Patrick Felser

„Du bist voll von dem, was dir fehlt!“ Part III

Dein Blog über Psychologie, Coaching, Resilienz und Bewusstsein.

Part III – Schlussfolgerungen

Geschichten aus der Vergangenheit und Einblicke in unsere Zukunft. Verhaftet sein in dem, was einmal war und verzweifelte Versuche, dem zu entkommen, was wir befürchten und die zwei Fähigkeiten, denen wir die Macht über unser Wohlergehen geschenkt haben.

Ein ausgeprägtes Erinnerungsvermögen und eine lebhafte, intensive Vorstellungskraft. 

Erinnerungen (Vergangenheit): 

Fähigkeiten beschreiben natürliche Begabungen, die uns mitgegeben wurden und die sich ohne unser aktives Zutun entwickelt haben und weiterentwickeln. Natürlich können wir diese aktiv trainieren, um weiteren Nutzen daraus ziehen zu können. 
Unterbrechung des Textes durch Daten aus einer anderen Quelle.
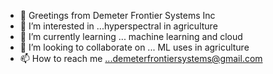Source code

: - 👋 Greetings from Demeter Frontier Systems Inc
- 👀 I’m interested in ...hyperspectral in agriculture 
- 🌱 I’m currently learning ... machine learning and cloud
- 💞️ I’m looking to collaborate on ... ML uses in agriculture 
- 📫 How to reach me ...demeterfrontiersystems@gmail.com 

<!---
DemeterFS/DemeterFS is a ✨ special ✨ repository because its `README.md` (this file) appears on your GitHub profile.
You can click the Preview link to take a look at your changes.
--->
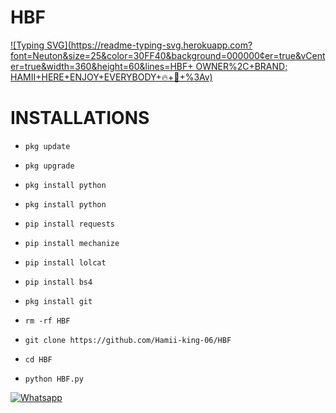 # HBF
[![Typing SVG](https://readme-typing-svg.herokuapp.com?font=Neuton&size=25&color=30FF40&background=000000¢er=true&vCenter=true&width=360&height=60&lines=HBF+ OWNER%2C+BRAND; HAMII+HERE+ENJOY+EVERYBODY+🔥+🤙+%3Av)](https://git.io/typing-svg)




# INSTALLATIONS
- `pkg update`

- `pkg upgrade`

- `pkg install python`

- `pkg install python`

- `pip install requests`

- `pip install mechanize`

- `pip install lolcat`

- `pip install bs4`

- `pkg install git`

- `rm -rf HBF`

- `git clone https://github.com/Hamii-king-06/HBF`

 - `cd HBF`

- `python HBF.py`








 [![Whatsapp](https://img.shields.io/badge/Whatsapp-HAMII-deepgreen?style=flat-square&logo=whatsapp)](https://wa.me/+994401314689)
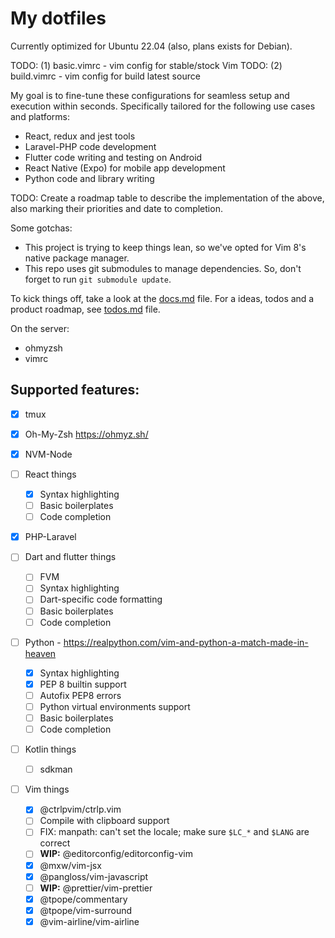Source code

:# My dotfiles

Currently optimized for Ubuntu 22.04 (also, plans exists for Debian).

TODO: (1) basic.vimrc - vim config for stable/stock Vim
TODO: (2) build.vimrc - vim config for build latest source

My goal is to fine-tune these configurations for seamless setup and execution within seconds. Specifically tailored for the following use cases and platforms:

- React, redux and jest tools
- Laravel-PHP code development
- Flutter code writing and testing on Android
- React Native (Expo) for mobile app development
- Python code and library writing

TODO: Create a roadmap table to describe the implementation of the above, also marking their priorities and date to completion.

Some gotchas:

- This project is trying to keep things lean, so we've opted for Vim 8's native package manager.
- This repo uses git submodules to manage dependencies. So, don't forget to run `git submodule update`.

To kick things off, take a look at the [docs.md](./docs.md) file. For a ideas, todos and a product roadmap, see [todos.md](./todos.md) file.

On the server:

- ohmyzsh
- vimrc

## Supported features:

- [x] tmux

- [x] Oh-My-Zsh https://ohmyz.sh/

- [x] NVM-Node

- [ ] React things

  - [x] Syntax highlighting
  - [ ] Basic boilerplates
  - [ ] Code completion

- [x] PHP-Laravel

- [ ] Dart and flutter things

  - [ ] FVM 
  - [ ] Syntax highlighting
  - [ ] Dart-specific code formatting
  - [ ] Basic boilerplates
  - [ ] Code completion

- [ ] Python - https://realpython.com/vim-and-python-a-match-made-in-heaven 

  - [x] Syntax highlighting
  - [x] PEP 8 builtin support
  - [ ] Autofix PEP8 errors
  - [ ] Python virtual environments support
  - [ ] Basic boilerplates
  - [ ] Code completion

- [ ] Kotlin things

  - [ ] sdkman

- [ ] Vim things

  - [x] @ctrlpvim/ctrlp.vim
  - [ ] Compile with clipboard support
  - [ ] FIX: manpath: can't set the locale; make sure `$LC_*` and `$LANG` are correct
  - [ ] **WIP:** @editorconfig/editorconfig-vim
  - [x] @mxw/vim-jsx
  - [x] @pangloss/vim-javascript
  - [ ] **WIP:** @prettier/vim-prettier
  - [x] @tpope/commentary
  - [x] @tpope/vim-surround
  - [x] @vim-airline/vim-airline
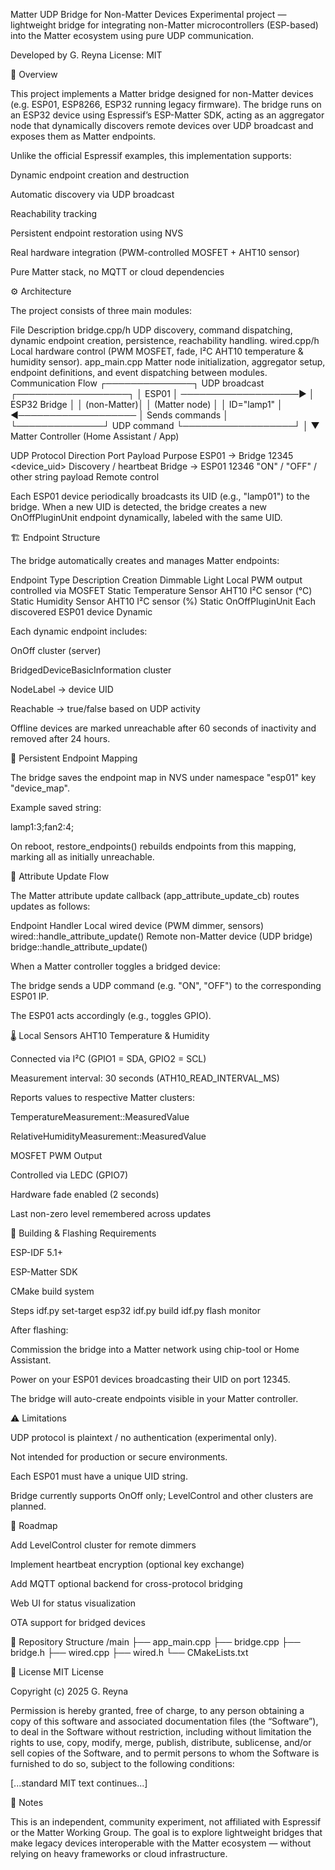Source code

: Matter UDP Bridge for Non-Matter Devices
Experimental project — lightweight bridge for integrating non-Matter microcontrollers (ESP-based) into the Matter ecosystem using pure UDP communication.

Developed by G. Reyna
License: MIT

🧩 Overview

This project implements a Matter bridge designed for non-Matter devices (e.g. ESP01, ESP8266, ESP32 running legacy firmware).
The bridge runs on an ESP32 device using Espressif’s ESP-Matter SDK, acting as an aggregator node that dynamically discovers remote devices over UDP broadcast and exposes them as Matter endpoints.

Unlike the official Espressif examples, this implementation supports:

Dynamic endpoint creation and destruction

Automatic discovery via UDP broadcast

Reachability tracking

Persistent endpoint restoration using NVS

Real hardware integration (PWM-controlled MOSFET + AHT10 sensor)

Pure Matter stack, no MQTT or cloud dependencies

⚙️ Architecture

The project consists of three main modules:

File	Description
bridge.cpp/h	UDP discovery, command dispatching, dynamic endpoint creation, persistence, reachability handling.
wired.cpp/h	Local hardware control (PWM MOSFET, fade, I²C AHT10 temperature & humidity sensor).
app_main.cpp	Matter node initialization, aggregator setup, endpoint definitions, and event dispatching between modules.
Communication Flow
┌──────────────┐      UDP broadcast      ┌──────────────────┐
│   ESP01      │  ───────────────────▶  │  ESP32 Bridge     │
│  (non-Matter)│                        │  (Matter node)    │
│  ID="lamp1"  │  ◀───────────────────  │  Sends commands   │
└──────────────┘      UDP command        └──────────────────┘
                               │
                               ▼
                       Matter Controller
                     (Home Assistant / App)

UDP Protocol
Direction	Port	Payload	Purpose
ESP01 → Bridge	12345	<device_uid>	Discovery / heartbeat
Bridge → ESP01	12346	"ON" / "OFF" / other string payload	Remote control

Each ESP01 device periodically broadcasts its UID (e.g., "lamp01") to the bridge.
When a new UID is detected, the bridge creates a new OnOffPluginUnit endpoint dynamically, labeled with the same UID.

🏗️ Endpoint Structure

The bridge automatically creates and manages Matter endpoints:

Endpoint Type	Description	Creation
Dimmable Light	Local PWM output controlled via MOSFET	Static
Temperature Sensor	AHT10 I²C sensor (°C)	Static
Humidity Sensor	AHT10 I²C sensor (%)	Static
OnOffPluginUnit	Each discovered ESP01 device	Dynamic

Each dynamic endpoint includes:

OnOff cluster (server)

BridgedDeviceBasicInformation cluster

NodeLabel → device UID

Reachable → true/false based on UDP activity

Offline devices are marked unreachable after 60 seconds of inactivity and removed after 24 hours.

💾 Persistent Endpoint Mapping

The bridge saves the endpoint map in NVS under namespace "esp01" key "device_map".

Example saved string:

lamp1:3;fan2:4;


On reboot, restore_endpoints() rebuilds endpoints from this mapping, marking all as initially unreachable.

🧠 Attribute Update Flow

The Matter attribute update callback (app_attribute_update_cb) routes updates as follows:

Endpoint	Handler
Local wired device (PWM dimmer, sensors)	wired::handle_attribute_update()
Remote non-Matter device (UDP bridge)	bridge::handle_attribute_update()

When a Matter controller toggles a bridged device:

The bridge sends a UDP command (e.g. "ON", "OFF") to the corresponding ESP01 IP.

The ESP01 acts accordingly (e.g., toggles GPIO).

🌡️ Local Sensors
AHT10 Temperature & Humidity

Connected via I²C (GPIO1 = SDA, GPIO2 = SCL)

Measurement interval: 30 seconds (ATH10_READ_INTERVAL_MS)

Reports values to respective Matter clusters:

TemperatureMeasurement::MeasuredValue

RelativeHumidityMeasurement::MeasuredValue

MOSFET PWM Output

Controlled via LEDC (GPIO7)

Hardware fade enabled (2 seconds)

Last non-zero level remembered across updates

🔧 Building & Flashing
Requirements

ESP-IDF 5.1+

ESP-Matter SDK

CMake build system

Steps
idf.py set-target esp32
idf.py build
idf.py flash monitor


After flashing:

Commission the bridge into a Matter network using chip-tool or Home Assistant.

Power on your ESP01 devices broadcasting their UID on port 12345.

The bridge will auto-create endpoints visible in your Matter controller.

⚠️ Limitations

UDP protocol is plaintext / no authentication (experimental only).

Not intended for production or secure environments.

Each ESP01 must have a unique UID string.

Bridge currently supports OnOff only; LevelControl and other clusters are planned.

🧭 Roadmap

 Add LevelControl cluster for remote dimmers

 Implement heartbeat encryption (optional key exchange)

 Add MQTT optional backend for cross-protocol bridging

 Web UI for status visualization

 OTA support for bridged devices

🧱 Repository Structure
/main
 ├── app_main.cpp
 ├── bridge.cpp
 ├── bridge.h
 ├── wired.cpp
 ├── wired.h
 └── CMakeLists.txt

📜 License
MIT License

Copyright (c) 2025 G. Reyna

Permission is hereby granted, free of charge, to any person obtaining a copy
of this software and associated documentation files (the “Software”), to deal
in the Software without restriction, including without limitation the rights
to use, copy, modify, merge, publish, distribute, sublicense, and/or sell
copies of the Software, and to permit persons to whom the Software is
furnished to do so, subject to the following conditions:

[...standard MIT text continues...]

💬 Notes

This is an independent, community experiment, not affiliated with Espressif or the Matter Working Group.
The goal is to explore lightweight bridges that make legacy devices interoperable with the Matter ecosystem —
without relying on heavy frameworks or cloud infrastructure.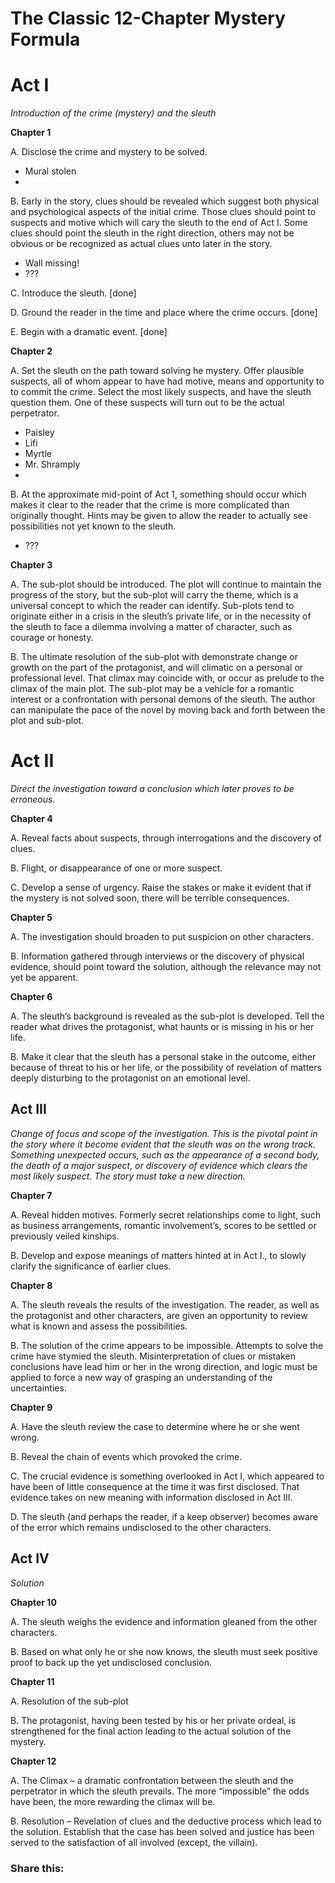 # The Classic 12-Chapter Mystery Formula

# Act I

*Introduction of the crime (mystery) and the sleuth*

**Chapter 1**

A. Disclose the crime and mystery to be solved. 
* Mural stolen
* 
B. Early in the story, clues should be revealed which suggest both physical and psychological aspects of the initial crime. Those clues should point to suspects and motive which will cary the sleuth to the end of Act I. Some clues should point the sleuth in the right direction, others may not be obvious or be recognized as actual clues unto later in the story.
* Wall missing!
* ???

C. Introduce the sleuth. [done]

D. Ground the reader in the time and place where the crime occurs. [done]

E. Begin with a dramatic event. [done]

**Chapter 2**

A. Set the sleuth on the path toward solving he mystery. Offer plausible suspects, all of whom appear to have had motive, means and opportunity to to commit the crime. Select the most likely suspects, and have the sleuth question them. One of these suspects will turn out to be the actual perpetrator.
* Paisley
* Lifi
* Myrtle
* Mr. Shramply
* 

B. At the approximate mid-point of Act 1, something should occur which makes it clear to the reader that the crime is more complicated than originally thought. Hints may be given to allow the reader to actually see possibilities not yet known to the sleuth.
* ???

**Chapter 3**

A. The sub-plot should be introduced. The plot will continue to maintain the progress of the story, but the sub-plot will carry the theme, which is a universal concept to which the reader can identify. Sub-plots tend to originate either in a crisis in the sleuth’s private life, or in the necessity of the sleuth to face a dilemma involving a matter of character, such as courage or honesty.

B. The ultimate resolution of the sub-plot with demonstrate change or growth on the part of the protagonist, and will climatic on a personal or professional level. That climax may coincide with, or occur as prelude to the climax of the main plot. The sub-plot may be a vehicle for a romantic interest or a confrontation with personal demons of the sleuth. The author can manipulate the pace of the novel by moving back and forth between the plot and sub-plot.

# Act II

*Direct the investigation toward a conclusion which later proves to be erroneous.*

**Chapter 4**

A. Reveal facts about suspects, through interrogations and the discovery of clues.

B. Flight, or disappearance of one or more suspect.

C. Develop a sense of urgency. Raise the stakes or make it evident that if the mystery is not solved soon, there will be terrible consequences.

**Chapter 5**

A. The investigation should broaden to put suspicion on other characters.

B. Information gathered through interviews or the discovery of physical evidence, should point toward the solution, although the relevance may not yet be apparent.

**Chapter 6**

A. The sleuth’s background is revealed as the sub-plot is developed. Tell the reader what drives the protagonist, what haunts or is missing in his or her life.

B. Make it clear that the sleuth has a personal stake in the outcome, either because of threat to his or her life, or the possibility of revelation of matters deeply disturbing to the protagonist on an emotional level.

## Act III

*Change of focus and scope of the investigation. This is the pivotal point in the story where it become evident that the sleuth was on the wrong track. Something unexpected occurs, such as the appearance of a second body, the death of a major suspect, or discovery of evidence which clears the most likely suspect. The story must take a new direction.*

**Chapter 7**

A. Reveal hidden motives. Formerly secret relationships come to light, such as business arrangements, romantic involvement’s, scores to be settled or previously veiled kinships.

B. Develop and expose meanings of matters hinted at in Act I., to slowly clarify the significance of earlier clues.

**Chapter 8**

A. The sleuth reveals the results of the investigation. The reader, as well as the protagonist and other characters, are given an opportunity to review what is known and assess the possibilities.

B. The solution of the crime appears to be impossible. Attempts to solve the crime have stymied the sleuth. Misinterpretation of clues or mistaken conclusions have lead him or her in the wrong direction, and logic must be applied to force a new way of grasping an understanding of the uncertainties.

**Chapter 9**

A. Have the sleuth review the case to determine where he or she went wrong.

B. Reveal the chain of events which provoked the crime.

C. The crucial evidence is something overlooked in Act I, which appeared to have been of little consequence at the time it was first disclosed. That evidence takes on new meaning with information disclosed in Act III.

D. The sleuth (and perhaps the reader, if a keep observer) becomes aware of the error which remains undisclosed to the other characters.

## Act IV

*Solution*

**Chapter 10**

A. The sleuth weighs the evidence and information gleaned from the other characters.

B. Based on what only he or she now knows, the sleuth must seek positive proof to back up the yet undisclosed conclusion.

**Chapter 11**

A. Resolution of the sub-plot

B. The protagonist, having been tested by his or her private ordeal, is strengthened for the final action leading to the actual solution of the mystery.

**Chapter 12**

A. The Climax – a dramatic confrontation between the sleuth and the perpetrator in which the sleuth prevails. The more “impossible” the odds have been, the more rewarding the climax will be.

B. Resolution – Revelation of clues and the deductive process which lead to the solution. Establish that the case has been solved and justice has been served to the satisfaction of all involved (except, the villain).

### Share this: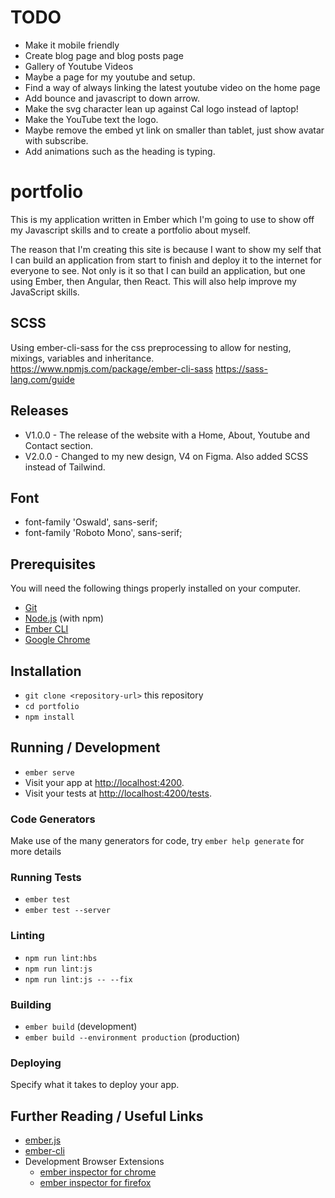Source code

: # TODO

* Make it mobile friendly
* Create blog page and blog posts page
* Gallery of Youtube Videos
* Maybe a page for my youtube and setup.
* Find a way of always linking the latest youtube video on the home page
* Add bounce and javascript to down arrow.
* Make the svg character lean up against Cal logo instead of laptop! 
* Make the YouTube text the logo.
* Maybe remove the embed yt link on smaller than tablet, just show avatar with subscribe.
* Add animations such as the heading is typing.

# portfolio

This is my application written in Ember which I'm going to use to show off my Javascript skills and to create a portfolio about myself.

The reason that I'm creating this site is because I want to show my self that I can build an application from start to finish and deploy it to the internet for everyone to see. Not only is it so that I can build an application, but one using Ember, then Angular, then React. This will also help improve my JavaScript skills.

## SCSS

Using ember-cli-sass for the css preprocessing to allow for nesting, mixings, variables and inheritance.
https://www.npmjs.com/package/ember-cli-sass
https://sass-lang.com/guide

## Releases

* V1.0.0 - The release of the website with a Home, About, Youtube and Contact section.
* V2.0.0 - Changed to my new design, V4 on Figma. Also added SCSS instead of Tailwind.

## Font

* font-family 'Oswald', sans-serif;
* font-family 'Roboto Mono', sans-serif;

## Prerequisites

You will need the following things properly installed on your computer.

* [Git](https://git-scm.com/)
* [Node.js](https://nodejs.org/) (with npm)
* [Ember CLI](https://ember-cli.com/)
* [Google Chrome](https://google.com/chrome/)

## Installation

* `git clone <repository-url>` this repository
* `cd portfolio`
* `npm install`

## Running / Development

* `ember serve`
* Visit your app at [http://localhost:4200](http://localhost:4200).
* Visit your tests at [http://localhost:4200/tests](http://localhost:4200/tests).

### Code Generators

Make use of the many generators for code, try `ember help generate` for more details

### Running Tests

* `ember test`
* `ember test --server`

### Linting

* `npm run lint:hbs`
* `npm run lint:js`
* `npm run lint:js -- --fix`

### Building

* `ember build` (development)
* `ember build --environment production` (production)

### Deploying

Specify what it takes to deploy your app.

## Further Reading / Useful Links

* [ember.js](https://emberjs.com/)
* [ember-cli](https://ember-cli.com/)
* Development Browser Extensions
  * [ember inspector for chrome](https://chrome.google.com/webstore/detail/ember-inspector/bmdblncegkenkacieihfhpjfppoconhi)
  * [ember inspector for firefox](https://addons.mozilla.org/en-US/firefox/addon/ember-inspector/)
Unser Erinnerungsvermögen ist demnach eine Fähigkeit, mehr oder weniger ausgeprägt, mehr oder weniger trainiert. Es ist eine dieser Fähigkeiten, die wir schon immer hatten und die wir vermutlich nicht einmal als eine Fähigkeit wahrnehmen, es sei denn, sie ist außergewöhnlich stark ausgeprägt. 

Unser Erinnerungsvermögen ist, was es ist, ohne jeglichen Wert und Nutzen. Wir sind diejenigen, die Wert und demnach Nutzen hineinlegen.

Dabei ist es wichtig zu verstehen, dass wir unser Erinnerungsvermögen meist nutzen, um gefilterte Informationen abzurufen. Zunächst nehmen wir durch unsere 5 Sinne (Sehen, Hören, Riechen, Schmecken, Fühlen) Informationen auf. Bevor wir aktiven, also bewussten Zugang zu diesen Informationen erhalten, filtert unser Gehirn den größten Teil heraus. Wir bekommen also nur einen Bruchteil der Informationen zur bewussten Verfügung gestellt. Und auf Grundlage dieser Selektion bewerten wir und treffen anschließend eine Entscheidung. 

Unsere aktiven Filter entscheiden darüber, welche Informationen für uns zugänglich sind und welche nicht. 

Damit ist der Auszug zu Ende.